According to EWTN News, Hollingsworth v. Perry is a challenge against California’s Proposition 8, which recognizes marriage as a union solely between a man and a woman. It is one of two same-sex marriage cases the court will be debating this year. The other case was argued on March 27 and is a challenge against the Defense of Marriage Act, which defines marriage as solely between one man and one woman.

Love Revealed coordinated the group of Franciscan students who attended the March for Marriage. According to Amanda Brennan of Love Revealed, a group of 45 people went with the school. This group included students as well as John Bergsma, theology professor at Franciscan and four sisters from the Order of the Franciscans of the Martyr St. George.

“The ultimate goal of the March for Marriage was to stand up for traditional marriage for it is the foundation of society,” Brennan said. “The marital covenant between one man and one woman, which was instituted by God from the beginning, must always be safeguarded for it is where man, woman and child thrive and discover their true potentiality as persons. As Pope Emeritus Benedict XVI put so well in a homily on June 3, 2012, ‘God created us male and female, equal in dignity, but also with respective and complementary characteristics, so that the two might be a gift for each other, might value each other and might bring into being a community of love and life.'”

EWTN News reported that at 8:30 a.m., the marchers gathered at the National Mall and headed to the Supreme Court Building, where a rally commenced at 11 a.m. Speakers at the rally included Archbishop Cordileone, head of the U.S. bishops’ subcommittee on the defense of marriage; Bill Owens, Sr., founder of Coalition of African-American Pastors; Jennifer Marshall, of the Heritage Foundation; and Eric Teetsel, founder of the Manhattan Declaration.

The thousands of people marching for marriage were met by significant opposition, though it was a peaceful protest.

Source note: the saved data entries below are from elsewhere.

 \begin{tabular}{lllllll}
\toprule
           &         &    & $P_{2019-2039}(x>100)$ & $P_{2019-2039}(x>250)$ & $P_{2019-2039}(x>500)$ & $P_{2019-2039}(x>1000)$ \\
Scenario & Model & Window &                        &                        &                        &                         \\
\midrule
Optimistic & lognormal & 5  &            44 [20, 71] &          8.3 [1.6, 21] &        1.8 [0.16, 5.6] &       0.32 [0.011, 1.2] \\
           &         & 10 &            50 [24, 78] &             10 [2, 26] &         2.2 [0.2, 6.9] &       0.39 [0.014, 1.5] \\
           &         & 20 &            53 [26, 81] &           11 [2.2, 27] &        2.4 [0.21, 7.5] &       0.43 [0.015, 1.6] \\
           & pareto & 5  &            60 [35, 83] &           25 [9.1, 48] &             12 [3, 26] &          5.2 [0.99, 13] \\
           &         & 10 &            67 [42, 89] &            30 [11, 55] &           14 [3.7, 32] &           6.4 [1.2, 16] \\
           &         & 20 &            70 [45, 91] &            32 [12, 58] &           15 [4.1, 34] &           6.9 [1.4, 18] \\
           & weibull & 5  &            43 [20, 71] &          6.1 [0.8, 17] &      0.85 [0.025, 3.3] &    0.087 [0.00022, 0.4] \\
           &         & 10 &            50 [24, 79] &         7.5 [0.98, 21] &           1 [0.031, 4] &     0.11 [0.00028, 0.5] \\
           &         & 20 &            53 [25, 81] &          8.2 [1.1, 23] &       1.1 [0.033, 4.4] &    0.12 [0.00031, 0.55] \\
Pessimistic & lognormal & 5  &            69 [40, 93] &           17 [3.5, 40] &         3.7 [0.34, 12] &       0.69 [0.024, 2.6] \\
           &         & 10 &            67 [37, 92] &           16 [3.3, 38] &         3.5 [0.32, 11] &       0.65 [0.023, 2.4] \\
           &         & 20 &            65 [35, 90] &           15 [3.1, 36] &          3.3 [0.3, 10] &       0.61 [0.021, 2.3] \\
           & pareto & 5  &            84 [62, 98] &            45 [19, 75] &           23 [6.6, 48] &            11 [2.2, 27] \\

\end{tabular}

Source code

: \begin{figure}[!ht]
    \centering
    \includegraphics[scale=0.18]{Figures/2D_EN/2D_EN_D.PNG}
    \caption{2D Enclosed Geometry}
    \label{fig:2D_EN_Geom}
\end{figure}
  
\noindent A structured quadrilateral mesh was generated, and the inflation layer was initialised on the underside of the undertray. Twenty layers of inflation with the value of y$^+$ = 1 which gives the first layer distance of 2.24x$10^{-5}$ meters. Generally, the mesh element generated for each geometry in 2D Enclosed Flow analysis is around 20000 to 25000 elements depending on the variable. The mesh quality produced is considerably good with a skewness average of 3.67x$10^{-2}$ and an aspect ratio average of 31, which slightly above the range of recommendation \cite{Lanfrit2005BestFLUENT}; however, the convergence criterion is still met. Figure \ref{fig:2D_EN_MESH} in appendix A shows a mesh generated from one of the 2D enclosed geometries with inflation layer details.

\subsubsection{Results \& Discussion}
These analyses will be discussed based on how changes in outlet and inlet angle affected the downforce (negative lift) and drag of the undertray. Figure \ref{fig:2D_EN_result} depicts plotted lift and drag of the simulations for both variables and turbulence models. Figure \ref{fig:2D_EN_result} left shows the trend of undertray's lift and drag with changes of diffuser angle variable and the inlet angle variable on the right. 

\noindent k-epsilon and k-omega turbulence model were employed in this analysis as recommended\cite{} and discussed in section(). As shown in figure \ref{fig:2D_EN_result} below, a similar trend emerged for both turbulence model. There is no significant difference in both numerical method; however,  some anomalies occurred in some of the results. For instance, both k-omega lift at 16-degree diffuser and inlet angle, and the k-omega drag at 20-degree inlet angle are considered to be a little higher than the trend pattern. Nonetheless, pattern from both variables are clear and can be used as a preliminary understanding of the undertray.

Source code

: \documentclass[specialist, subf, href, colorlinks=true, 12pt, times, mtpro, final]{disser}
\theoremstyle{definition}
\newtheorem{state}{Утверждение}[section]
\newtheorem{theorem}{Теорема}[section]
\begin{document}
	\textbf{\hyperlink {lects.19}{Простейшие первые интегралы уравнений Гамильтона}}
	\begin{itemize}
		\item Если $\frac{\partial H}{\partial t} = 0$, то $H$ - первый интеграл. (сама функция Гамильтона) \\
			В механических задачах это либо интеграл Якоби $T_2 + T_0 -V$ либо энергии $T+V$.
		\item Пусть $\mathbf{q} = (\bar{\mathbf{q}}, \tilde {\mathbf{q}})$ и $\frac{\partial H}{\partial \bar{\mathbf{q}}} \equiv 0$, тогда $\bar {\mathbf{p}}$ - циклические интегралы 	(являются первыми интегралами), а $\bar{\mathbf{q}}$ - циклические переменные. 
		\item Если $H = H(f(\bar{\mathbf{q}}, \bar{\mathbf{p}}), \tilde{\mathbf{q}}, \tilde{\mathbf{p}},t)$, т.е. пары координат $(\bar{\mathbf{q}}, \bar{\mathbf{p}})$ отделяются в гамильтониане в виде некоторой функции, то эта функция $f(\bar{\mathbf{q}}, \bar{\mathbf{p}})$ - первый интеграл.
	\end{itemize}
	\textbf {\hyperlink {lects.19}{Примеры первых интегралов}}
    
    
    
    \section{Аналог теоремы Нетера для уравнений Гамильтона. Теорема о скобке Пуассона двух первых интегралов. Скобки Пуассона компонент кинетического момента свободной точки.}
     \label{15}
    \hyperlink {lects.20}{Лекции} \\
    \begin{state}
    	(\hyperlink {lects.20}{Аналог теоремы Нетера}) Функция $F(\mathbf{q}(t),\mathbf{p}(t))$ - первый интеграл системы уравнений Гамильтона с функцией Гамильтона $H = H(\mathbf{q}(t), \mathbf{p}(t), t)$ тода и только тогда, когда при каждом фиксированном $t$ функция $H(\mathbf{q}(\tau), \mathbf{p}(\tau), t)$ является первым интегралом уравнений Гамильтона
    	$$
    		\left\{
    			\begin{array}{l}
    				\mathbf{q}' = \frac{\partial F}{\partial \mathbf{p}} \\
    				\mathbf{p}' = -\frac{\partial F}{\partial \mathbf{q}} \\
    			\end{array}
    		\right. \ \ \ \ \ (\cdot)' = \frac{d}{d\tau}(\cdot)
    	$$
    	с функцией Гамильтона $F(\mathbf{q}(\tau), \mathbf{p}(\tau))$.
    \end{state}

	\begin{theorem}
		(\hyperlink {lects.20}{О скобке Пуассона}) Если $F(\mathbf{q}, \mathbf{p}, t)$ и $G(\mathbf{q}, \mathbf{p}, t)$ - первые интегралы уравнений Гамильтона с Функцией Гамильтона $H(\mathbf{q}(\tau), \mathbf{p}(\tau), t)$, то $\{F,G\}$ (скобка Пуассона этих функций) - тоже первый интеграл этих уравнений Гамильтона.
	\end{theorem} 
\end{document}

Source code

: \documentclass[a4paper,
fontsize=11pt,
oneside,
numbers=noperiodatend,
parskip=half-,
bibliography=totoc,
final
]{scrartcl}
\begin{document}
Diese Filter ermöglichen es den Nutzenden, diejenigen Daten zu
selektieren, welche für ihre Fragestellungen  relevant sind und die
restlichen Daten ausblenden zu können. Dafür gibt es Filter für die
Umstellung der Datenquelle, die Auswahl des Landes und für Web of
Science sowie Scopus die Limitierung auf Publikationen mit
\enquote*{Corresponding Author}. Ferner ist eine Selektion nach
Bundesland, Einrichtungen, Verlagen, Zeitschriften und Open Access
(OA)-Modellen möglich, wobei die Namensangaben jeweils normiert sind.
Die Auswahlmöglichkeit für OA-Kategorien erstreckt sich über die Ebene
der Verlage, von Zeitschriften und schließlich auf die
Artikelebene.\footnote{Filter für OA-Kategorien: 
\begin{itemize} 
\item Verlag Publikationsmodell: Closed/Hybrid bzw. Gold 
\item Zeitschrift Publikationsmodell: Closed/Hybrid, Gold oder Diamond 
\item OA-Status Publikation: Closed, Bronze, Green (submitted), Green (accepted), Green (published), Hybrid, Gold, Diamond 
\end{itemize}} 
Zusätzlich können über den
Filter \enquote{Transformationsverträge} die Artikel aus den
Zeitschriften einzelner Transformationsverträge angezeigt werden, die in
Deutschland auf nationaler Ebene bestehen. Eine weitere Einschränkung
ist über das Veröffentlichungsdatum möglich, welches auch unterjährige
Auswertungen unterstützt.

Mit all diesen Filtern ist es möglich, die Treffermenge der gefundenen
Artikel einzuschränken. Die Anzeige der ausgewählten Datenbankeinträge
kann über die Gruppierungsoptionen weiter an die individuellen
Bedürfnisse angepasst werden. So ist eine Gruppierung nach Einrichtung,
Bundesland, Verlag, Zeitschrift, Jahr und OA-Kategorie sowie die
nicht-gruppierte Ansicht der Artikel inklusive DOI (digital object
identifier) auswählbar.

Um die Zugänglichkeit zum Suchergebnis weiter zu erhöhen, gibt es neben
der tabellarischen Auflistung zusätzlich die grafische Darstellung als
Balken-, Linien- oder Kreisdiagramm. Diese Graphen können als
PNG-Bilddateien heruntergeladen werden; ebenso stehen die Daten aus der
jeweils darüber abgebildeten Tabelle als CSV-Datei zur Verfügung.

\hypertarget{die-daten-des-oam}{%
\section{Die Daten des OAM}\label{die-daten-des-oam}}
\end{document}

Samantha Hennerty, a Franciscan student who attended the march, said: “The event was very different from the March for Life. There was a large amount of opposition, which caused it to be less peaceful. I think that at least the marchers from Franciscan surprised the opposition by sending them a message of love, but unfortunately I don’t think that message was portrayed by the majority of the marchers. I was surprised at the large turnout of people for traditional marriage though, and I hope it impacts the government in that they may realize how many citizens truly want to preserve the traditional definition of marriage.”

Mark Ternus, another Franciscan student who attended, was of a similar opinion.

“The main thing I took from the March is that the people on the other side of the issue seemed to feel like we don’t love them,” said Ternus. “They are so accustomed to resent that, and what we really need to do is love them. Only through love can we accomplish our goal.”